§ What you need to do
The records are to be reproduced verbatim.

[Records drawn from a dataset]

>>>>>

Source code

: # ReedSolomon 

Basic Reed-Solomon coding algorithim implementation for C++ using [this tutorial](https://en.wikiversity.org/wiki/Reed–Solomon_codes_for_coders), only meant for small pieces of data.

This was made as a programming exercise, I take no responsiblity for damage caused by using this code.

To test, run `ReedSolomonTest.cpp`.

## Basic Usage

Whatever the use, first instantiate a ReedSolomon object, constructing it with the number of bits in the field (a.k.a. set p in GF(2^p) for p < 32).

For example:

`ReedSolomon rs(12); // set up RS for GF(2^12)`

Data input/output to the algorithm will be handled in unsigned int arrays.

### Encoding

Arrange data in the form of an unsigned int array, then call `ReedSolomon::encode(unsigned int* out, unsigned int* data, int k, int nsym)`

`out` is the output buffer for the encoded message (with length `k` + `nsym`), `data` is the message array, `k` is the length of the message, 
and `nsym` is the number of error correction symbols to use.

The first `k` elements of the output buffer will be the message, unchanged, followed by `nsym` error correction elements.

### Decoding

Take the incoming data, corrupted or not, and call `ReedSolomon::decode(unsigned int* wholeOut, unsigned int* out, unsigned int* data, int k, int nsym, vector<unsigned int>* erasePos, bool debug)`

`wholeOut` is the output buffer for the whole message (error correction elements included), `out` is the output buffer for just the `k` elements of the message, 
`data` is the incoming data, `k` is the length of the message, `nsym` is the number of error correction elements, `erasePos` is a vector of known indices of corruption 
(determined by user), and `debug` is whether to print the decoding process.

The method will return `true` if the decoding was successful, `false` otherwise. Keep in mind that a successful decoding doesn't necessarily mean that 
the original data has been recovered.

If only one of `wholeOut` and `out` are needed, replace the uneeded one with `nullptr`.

<<<<<

§ Task solution
Source code

: # ReedSolomon 

Basic Reed-Solomon coding algorithim implementation for C++ using [this tutorial](https://en.wikiversity.org/wiki/Reed–Solomon_codes_for_coders), only meant for small pieces of data.

This was made as a programming exercise, I take no responsiblity for damage caused by using this code.

To test, run `ReedSolomonTest.cpp`.

## Basic Usage

Whatever the use, first instantiate a ReedSolomon object, constructing it with the number of bits in the field (a.k.a. set p in GF(2^p) for p < 32).

For example:

`ReedSolomon rs(12); // set up RS for GF(2^12)`

Data input/output to the algorithm will be handled in unsigned int arrays.

### Encoding

Arrange data in the form of an unsigned int array, then call `ReedSolomon::encode(unsigned int* out, unsigned int* data, int k, int nsym)`

`out` is the output buffer for the encoded message (with length `k` + `nsym`), `data` is the message array, `k` is the length of the message, 
and `nsym` is the number of error correction symbols to use.

The first `k` elements of the output buffer will be the message, unchanged, followed by `nsym` error correction elements.

### Decoding

Take the incoming data, corrupted or not, and call `ReedSolomon::decode(unsigned int* wholeOut, unsigned int* out, unsigned int* data, int k, int nsym, vector<unsigned int>* erasePos, bool debug)`

`wholeOut` is the output buffer for the whole message (error correction elements included), `out` is the output buffer for just the `k` elements of the message, 
`data` is the incoming data, `k` is the length of the message, `nsym` is the number of error correction elements, `erasePos` is a vector of known indices of corruption 
(determined by user), and `debug` is whether to print the decoding process.

The method will return `true` if the decoding was successful, `false` otherwise. Keep in mind that a successful decoding doesn't necessarily mean that 
the original data has been recovered.

If only one of `wholeOut` and `out` are needed, replace the uneeded one with `nullptr`.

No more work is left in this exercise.